Quantity ≠ Quality in Arguments

Whew! That was a lot and I’m sorry that this was so long. I think a quote from the 18th century bishop George Horne here is apt: “Pertness and ignorance may ask a question in three lines, which it will cost learning and ingenuity thirty pages to answer. When this is done, the same question shall be triumphantly asked again the next year, as if nothing had ever been written upon the subject. And as people in general, for one reason or another, like short objections better than long answers, in this mode of disputation (if it can be styled such) the odds must ever be against us; and we must be content with those for our friends who have honesty and erudition, candor and patience, to study both sides of the question.—Be it so.”

I understand that this may sound like shade from an 18th-century chap from across the pond, but one needs to be cautious when encountering lengthy lists of objections. While they may be simple to compile and appear impressive at first, they require more patience and time to be critically examined.

In conclusion, it is important to recognize that simply compiling weak arguments against the veracity of Luke’s accounts does not constitute a strong case in itself. The skeptic’s analysis, which presents a one-sided view by focusing solely on perceived weaknesses while neglecting positive evidence, fails to engage with the broader spectrum of information. A comprehensive and balanced evaluation of Luke’s reliability as a historian necessitates an examination of both supporting and challenging evidence, as well as an exploration of alternative perspectives. By selectively emphasizing weak arguments and ignoring positive evidence, an incomplete and skewed portrayal is presented, undermining the credibility of the assessment.

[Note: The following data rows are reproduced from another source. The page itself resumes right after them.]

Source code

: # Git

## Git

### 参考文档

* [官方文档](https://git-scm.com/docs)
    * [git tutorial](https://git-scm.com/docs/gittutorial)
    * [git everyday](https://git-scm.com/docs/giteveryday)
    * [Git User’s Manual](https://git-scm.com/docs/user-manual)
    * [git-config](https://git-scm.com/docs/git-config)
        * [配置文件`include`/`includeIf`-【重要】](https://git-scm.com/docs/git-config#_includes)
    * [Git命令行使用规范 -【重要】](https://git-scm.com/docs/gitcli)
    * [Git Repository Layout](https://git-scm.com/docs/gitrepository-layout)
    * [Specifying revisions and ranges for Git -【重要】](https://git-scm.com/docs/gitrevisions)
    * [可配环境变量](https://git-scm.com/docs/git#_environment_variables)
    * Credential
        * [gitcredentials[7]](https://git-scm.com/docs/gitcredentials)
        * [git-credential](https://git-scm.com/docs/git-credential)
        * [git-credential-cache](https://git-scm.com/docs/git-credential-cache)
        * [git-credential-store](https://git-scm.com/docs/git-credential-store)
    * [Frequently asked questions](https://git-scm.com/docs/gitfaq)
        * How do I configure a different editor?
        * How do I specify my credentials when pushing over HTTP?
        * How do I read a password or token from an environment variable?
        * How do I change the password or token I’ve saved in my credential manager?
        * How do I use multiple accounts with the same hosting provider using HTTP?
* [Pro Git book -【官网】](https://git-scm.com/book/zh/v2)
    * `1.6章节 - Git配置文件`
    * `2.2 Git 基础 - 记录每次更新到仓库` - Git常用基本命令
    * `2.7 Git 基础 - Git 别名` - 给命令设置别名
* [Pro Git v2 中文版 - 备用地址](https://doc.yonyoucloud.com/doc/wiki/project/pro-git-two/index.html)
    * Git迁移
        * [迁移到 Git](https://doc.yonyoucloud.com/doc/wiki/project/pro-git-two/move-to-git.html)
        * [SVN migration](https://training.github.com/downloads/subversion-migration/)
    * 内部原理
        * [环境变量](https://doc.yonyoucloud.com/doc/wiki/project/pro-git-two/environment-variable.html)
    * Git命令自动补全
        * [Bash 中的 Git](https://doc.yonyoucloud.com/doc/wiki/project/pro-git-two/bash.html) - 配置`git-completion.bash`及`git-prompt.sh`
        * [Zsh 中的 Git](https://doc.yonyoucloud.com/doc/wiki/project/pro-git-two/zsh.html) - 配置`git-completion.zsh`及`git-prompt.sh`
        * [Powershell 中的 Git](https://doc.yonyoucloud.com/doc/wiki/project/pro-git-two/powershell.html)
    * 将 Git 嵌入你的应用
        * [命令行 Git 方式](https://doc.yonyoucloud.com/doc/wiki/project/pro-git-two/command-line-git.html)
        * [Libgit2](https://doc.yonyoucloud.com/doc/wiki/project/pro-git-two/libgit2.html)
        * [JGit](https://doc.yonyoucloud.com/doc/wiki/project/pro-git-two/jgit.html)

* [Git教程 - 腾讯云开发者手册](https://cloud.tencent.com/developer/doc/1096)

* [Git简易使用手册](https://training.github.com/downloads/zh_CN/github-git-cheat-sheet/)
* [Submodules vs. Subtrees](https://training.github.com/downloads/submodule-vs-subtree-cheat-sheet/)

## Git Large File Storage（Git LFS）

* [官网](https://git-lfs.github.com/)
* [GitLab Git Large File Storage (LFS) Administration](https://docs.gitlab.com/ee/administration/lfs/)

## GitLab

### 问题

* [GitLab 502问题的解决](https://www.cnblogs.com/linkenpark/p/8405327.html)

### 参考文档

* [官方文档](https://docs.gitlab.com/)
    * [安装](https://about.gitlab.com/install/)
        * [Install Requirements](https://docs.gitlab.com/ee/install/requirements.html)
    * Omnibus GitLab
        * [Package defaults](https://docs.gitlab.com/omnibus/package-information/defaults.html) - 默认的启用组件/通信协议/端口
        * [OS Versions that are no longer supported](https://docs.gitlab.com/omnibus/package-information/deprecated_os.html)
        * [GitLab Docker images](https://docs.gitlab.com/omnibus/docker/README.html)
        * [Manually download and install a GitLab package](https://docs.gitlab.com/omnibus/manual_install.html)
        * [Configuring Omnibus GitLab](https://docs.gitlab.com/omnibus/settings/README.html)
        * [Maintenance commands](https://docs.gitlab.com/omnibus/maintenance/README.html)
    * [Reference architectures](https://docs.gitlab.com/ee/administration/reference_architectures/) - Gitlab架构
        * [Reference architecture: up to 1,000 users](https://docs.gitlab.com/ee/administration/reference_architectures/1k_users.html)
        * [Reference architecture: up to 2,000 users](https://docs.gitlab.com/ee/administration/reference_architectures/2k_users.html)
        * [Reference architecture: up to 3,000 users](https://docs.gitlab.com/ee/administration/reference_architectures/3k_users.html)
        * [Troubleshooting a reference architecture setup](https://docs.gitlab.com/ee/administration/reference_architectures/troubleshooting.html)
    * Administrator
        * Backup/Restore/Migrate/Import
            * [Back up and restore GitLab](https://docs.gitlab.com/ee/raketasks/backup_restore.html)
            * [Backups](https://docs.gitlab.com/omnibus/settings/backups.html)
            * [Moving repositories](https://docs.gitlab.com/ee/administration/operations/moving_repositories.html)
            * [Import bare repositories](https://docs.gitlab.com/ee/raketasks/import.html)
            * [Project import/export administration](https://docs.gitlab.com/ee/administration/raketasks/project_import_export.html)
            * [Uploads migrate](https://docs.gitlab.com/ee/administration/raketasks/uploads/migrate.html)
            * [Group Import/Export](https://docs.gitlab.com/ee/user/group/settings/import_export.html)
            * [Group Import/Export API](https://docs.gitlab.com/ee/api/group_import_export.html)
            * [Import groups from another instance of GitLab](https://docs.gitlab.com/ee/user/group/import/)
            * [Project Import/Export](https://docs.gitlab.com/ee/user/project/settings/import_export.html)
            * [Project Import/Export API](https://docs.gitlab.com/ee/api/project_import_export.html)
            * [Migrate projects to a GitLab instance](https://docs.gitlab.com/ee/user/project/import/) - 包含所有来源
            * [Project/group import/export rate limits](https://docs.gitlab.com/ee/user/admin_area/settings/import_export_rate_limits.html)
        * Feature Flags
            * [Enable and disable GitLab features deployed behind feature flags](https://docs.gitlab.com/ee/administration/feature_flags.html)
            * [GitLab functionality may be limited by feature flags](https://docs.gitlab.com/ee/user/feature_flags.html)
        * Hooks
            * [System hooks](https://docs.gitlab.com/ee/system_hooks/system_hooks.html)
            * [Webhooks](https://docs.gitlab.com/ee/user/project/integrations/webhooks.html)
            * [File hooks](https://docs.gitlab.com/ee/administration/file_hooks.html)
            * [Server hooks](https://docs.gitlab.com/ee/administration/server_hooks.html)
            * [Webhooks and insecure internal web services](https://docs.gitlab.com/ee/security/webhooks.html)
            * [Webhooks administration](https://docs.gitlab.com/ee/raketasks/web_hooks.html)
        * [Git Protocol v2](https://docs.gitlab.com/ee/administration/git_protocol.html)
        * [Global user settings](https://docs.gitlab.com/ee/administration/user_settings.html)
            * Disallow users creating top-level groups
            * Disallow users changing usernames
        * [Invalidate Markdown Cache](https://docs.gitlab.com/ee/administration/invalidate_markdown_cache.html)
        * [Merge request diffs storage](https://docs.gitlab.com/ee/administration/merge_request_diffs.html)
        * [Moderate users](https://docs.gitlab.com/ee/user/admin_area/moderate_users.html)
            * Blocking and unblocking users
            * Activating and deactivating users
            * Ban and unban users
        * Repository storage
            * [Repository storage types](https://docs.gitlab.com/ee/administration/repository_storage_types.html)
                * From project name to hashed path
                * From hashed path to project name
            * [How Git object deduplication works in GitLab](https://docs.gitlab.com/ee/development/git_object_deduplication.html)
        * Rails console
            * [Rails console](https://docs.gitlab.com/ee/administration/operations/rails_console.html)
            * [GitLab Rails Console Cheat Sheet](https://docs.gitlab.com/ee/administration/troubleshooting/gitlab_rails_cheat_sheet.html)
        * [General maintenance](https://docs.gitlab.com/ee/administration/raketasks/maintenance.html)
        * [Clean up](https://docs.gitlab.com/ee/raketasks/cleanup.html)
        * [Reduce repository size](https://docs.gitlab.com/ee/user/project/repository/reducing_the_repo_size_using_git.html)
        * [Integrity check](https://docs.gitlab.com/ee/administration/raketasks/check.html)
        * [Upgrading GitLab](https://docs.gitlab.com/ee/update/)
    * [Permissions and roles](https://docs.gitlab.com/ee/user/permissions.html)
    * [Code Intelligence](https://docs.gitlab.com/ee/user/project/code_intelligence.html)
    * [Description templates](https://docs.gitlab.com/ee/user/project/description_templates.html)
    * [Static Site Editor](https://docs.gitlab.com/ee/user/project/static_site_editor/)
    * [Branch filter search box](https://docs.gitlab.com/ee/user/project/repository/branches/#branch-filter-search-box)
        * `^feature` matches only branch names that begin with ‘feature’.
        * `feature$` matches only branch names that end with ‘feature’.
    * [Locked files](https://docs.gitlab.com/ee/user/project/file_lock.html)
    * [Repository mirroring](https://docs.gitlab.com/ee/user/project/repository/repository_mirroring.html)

Finally, if this author was indeed this reliable, it suggests that he didn’t fabricate information and was selective in what he included. It appears that he had direct access to either actual eyewitnesses or sources closely connected to them, allowing him to record what was originally claimed about Jesus’ resurrection. Furthermore, the fact that the author was willing to endure hardships alongside Paul while he was proclaiming this message indicates a sincere and shared perspective on the physical nature of the resurrection. Considering these points, Luke-Acts presents a collection of compelling reasons to believe in the resurrection of Jesus.